Outside of that, though, the parking lot is something that’s essential to the physical (meaning “not online”) shopping experience but is wholly disconnected from the actual experience of searching for, finding and purchasing the item/s in question. My local hardware store has optimized the in-store experience, but MY experience doesn’t begin and end as I walk in/out of the doors. Instead, it’s when I pull into the parking lot.

And it got me wondering: How much of your business relies on infrastructure built by others? It’s a question worth asking whenever you look at program goals and measure whether or not they’re being achieved.

Essentially all of social media is, as we all know too well, built on land that’s not even rented but…I don’t know what the right word is. “Owned” certainly isn’t appropriate and even “Managed” implies a level of functionality and oversight that doesn’t exist on most networks. Instead the businesses that have social profiles are subject to the whims of Facebook, Twitter and others not only in how they do or don’t control reach, engagement and other factors but in how they market the overall experience to the general public as well. In other words, X business has zero control over whether Y network can or can’t market itself and achieve a critical mass of users. Even online storefronts like Amazon and others are not owned in the traditional sense, as sellers there are still only as visible as the site’s algorithm and “featured product” curation process allow them to be.

So the question remains: How do you work around the aspects of the user experience you have zero control over?

When we – PNConnect and Porter Novelli as a whole – talk about content programs we used “owned” when referring to websites that the client (or we on behalf of the client) manage and have full control over. So PorterNovelli.com is an “owned” channel because it’s built by us, for us and can only be changed by us. Owned channels are an important – nay, an essential – element of content programs because because of that fact. No third party is going to pull the plug on your website because its ad-based business model collapsed. And no one can throttle the number of blog posts published to an on-domain site.

But – you knew there was going to be a “but” – discovery and distribution are still largely controlled by others. Search algorithms change regularly and, again, social networks are increasingly dicey propositions when trying to reach the audience. You’re only as findable as the person optimizing your headlines and Facebook copy allows you to be.

It wasn’t always this lopsided in favor of tools outside of the control of publishers and web managers. Before social networks began pulling everyone’s attention, forcing brands to do likewise, the two main points of distribution were 1) Email and 2) RSS.

The first one was totally under the control of the publisher. They controlled the list, they controlled the distribution time and so on. People could opt out, of course, but outside of that this was very much something that was wholly grasped by the publisher. And the second was -and still is – a gloriously dumb technology that, as long as someone took the positive action of subscribing, would send updates to them regardless of how many other feeds they were subscribed to, with items building up until they were ready to read them.

(It’s my contention that if publishers had been better able to explain RSS to the mass audience it would have gone on to form the cornerstone of the social network explosion. Indeed Twitter is largely an XML-based platform. But that’s another post for another day.)

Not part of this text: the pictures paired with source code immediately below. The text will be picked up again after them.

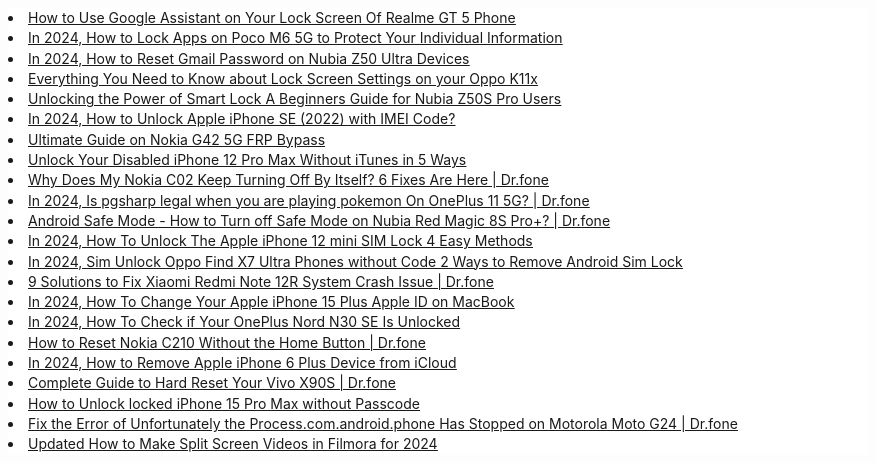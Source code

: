 <li><a href="https://easy-unlock-android.techidaily.com/how-to-use-google-assistant-on-your-lock-screen-of-realme-gt-5-phone-by-drfone-android/"><u>How to Use Google Assistant on Your Lock Screen Of Realme GT 5 Phone</u></a></li>
<li><a href="https://easy-unlock-android.techidaily.com/in-2024-how-to-lock-apps-on-poco-m6-5g-to-protect-your-individual-information-by-drfone-android/"><u>In 2024, How to Lock Apps on Poco M6 5G to Protect Your Individual Information</u></a></li>
<li><a href="https://easy-unlock-android.techidaily.com/in-2024-how-to-reset-gmail-password-on-nubia-z50-ultra-devices-by-drfone-android/"><u>In 2024, How to Reset Gmail Password on Nubia Z50 Ultra Devices</u></a></li>
<li><a href="https://easy-unlock-android.techidaily.com/everything-you-need-to-know-about-lock-screen-settings-on-your-oppo-k11x-by-drfone-android/"><u>Everything You Need to Know about Lock Screen Settings on your Oppo K11x</u></a></li>
<li><a href="https://easy-unlock-android.techidaily.com/unlocking-the-power-of-smart-lock-a-beginners-guide-for-nubia-z50s-pro-users-by-drfone-android/"><u>Unlocking the Power of Smart Lock A Beginners Guide for Nubia Z50S Pro Users</u></a></li>
<li><a href="https://sim-unlock.techidaily.com/in-2024-how-to-unlock-apple-iphone-se-2022-with-imei-code-by-drfone-ios/"><u>In 2024, How to Unlock Apple iPhone SE (2022) with IMEI Code?</u></a></li>
<li><a href="https://android-frp.techidaily.com/ultimate-guide-on-nokia-g42-5g-frp-bypass-by-drfone-android/"><u>Ultimate Guide on Nokia G42 5G FRP Bypass</u></a></li>
<li><a href="https://ios-unlock.techidaily.com/unlock-your-disabled-iphone-12-pro-max-without-itunes-in-5-ways-by-drfone-ios/"><u>Unlock Your Disabled iPhone 12 Pro Max Without iTunes in 5 Ways</u></a></li>
<li><a href="https://howto.techidaily.com/why-does-my-nokia-c02-keep-turning-off-by-itself-6-fixes-are-here-drfone-by-drfone-fix-android-problems-fix-android-problems/"><u>Why Does My Nokia C02 Keep Turning Off By Itself? 6 Fixes Are Here | Dr.fone</u></a></li>
<li><a href="https://phone-solutions.techidaily.com/in-2024-is-pgsharp-legal-when-you-are-playing-pokemon-on-oneplus-11-5g-drfone-by-drfone-virtual-android/"><u>In 2024, Is pgsharp legal when you are playing pokemon On OnePlus 11 5G? | Dr.fone</u></a></li>
<li><a href="https://howto.techidaily.com/android-safe-mode-how-to-turn-off-safe-mode-on-nubia-red-magic-8s-proplus-drfone-by-drfone-fix-android-problems-fix-android-problems/"><u>Android Safe Mode - How to Turn off Safe Mode on Nubia Red Magic 8S Pro+? | Dr.fone</u></a></li>
<li><a href="https://sim-unlock.techidaily.com/in-2024-how-to-unlock-the-apple-iphone-12-mini-sim-lock-4-easy-methods-by-drfone-ios/"><u>In 2024, How To Unlock The Apple iPhone 12 mini SIM Lock 4 Easy Methods</u></a></li>
<li><a href="https://sim-unlock.techidaily.com/in-2024-sim-unlock-oppo-find-x7-ultra-phones-without-code-2-ways-to-remove-android-sim-lock-by-drfone-android/"><u>In 2024, Sim Unlock Oppo Find X7 Ultra Phones without Code 2 Ways to Remove Android Sim Lock</u></a></li>
<li><a href="https://howto.techidaily.com/9-solutions-to-fix-xiaomi-redmi-note-12r-system-crash-issue-drfone-by-drfone-fix-android-problems-fix-android-problems/"><u>9 Solutions to Fix Xiaomi Redmi Note 12R System Crash Issue | Dr.fone</u></a></li>
<li><a href="https://apple-account.techidaily.com/in-2024-how-to-change-your-apple-iphone-15-plus-apple-id-on-macbook-by-drfone-ios/"><u>In 2024, How To Change Your Apple iPhone 15 Plus Apple ID on MacBook</u></a></li>
<li><a href="https://sim-unlock.techidaily.com/in-2024-how-to-check-if-your-oneplus-nord-n30-se-is-unlocked-by-drfone-android/"><u>In 2024, How To Check if Your OnePlus Nord N30 SE Is Unlocked</u></a></li>
<li><a href="https://techidaily.com/how-to-reset-nokia-c210-without-the-home-button-drfone-by-drfone-reset-android-reset-android/"><u>How to Reset Nokia C210 Without the Home Button | Dr.fone</u></a></li>
<li><a href="https://apple-account.techidaily.com/in-2024-how-to-remove-apple-iphone-6-plus-device-from-icloud-by-drfone-ios/"><u>In 2024, How to Remove Apple iPhone 6 Plus Device from iCloud</u></a></li>
<li><a href="https://techidaily.com/complete-guide-to-hard-reset-your-vivo-x90s-drfone-by-drfone-reset-android-reset-android/"><u>Complete Guide to Hard Reset Your Vivo X90S | Dr.fone</u></a></li>
<li><a href="https://review-topics.techidaily.com/how-to-unlock-locked-iphone-15-pro-max-without-passcode-by-drfone-ios-unlock-ios-unlock/"><u>How to Unlock locked iPhone 15 Pro Max without Passcode</u></a></li>
<li><a href="https://howto.techidaily.com/fix-the-error-of-unfortunately-the-processcomandroidphone-has-stopped-on-motorola-moto-g24-drfone-by-drfone-fix-android-problems-fix-android-problems/"><u>Fix the Error of Unfortunately the Process.com.android.phone Has Stopped on Motorola Moto G24 | Dr.fone</u></a></li>
<li><a href="https://ai-editing-video.techidaily.com/updated-how-to-make-split-screen-videos-in-filmora-for-2024/"><u>Updated How to Make Split Screen Videos in Filmora for 2024</u></a></li>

Strategies that emphasizes fully owned channels – on-domain blogs, email newsletters and the like – are emerging as must-haves for brand publishers who are seeing diminishing returns from the social networks they spent years building up audience numbers on. Not that those networks aren’t still an important part of the mix, but they’re just that: Part of a mix. It’s no longer safe to place big bets on one or the other of these non-owned platforms, but to spread bets around, with This being good for conversions, That being good for engagement, The Other Thing being good for distribution and so on. It all comes back, though, to having that on-domain managed channel that is the hub and archive for the program.

In short, you may not own the parking lot and you may never will. But that doesn’t mean you can ignore that part of the user experience is impacting the results of the program you’re trying to manage. Instead it needs to be accounted for and tracked so that adjustments to the elements that *are* under your control can be made.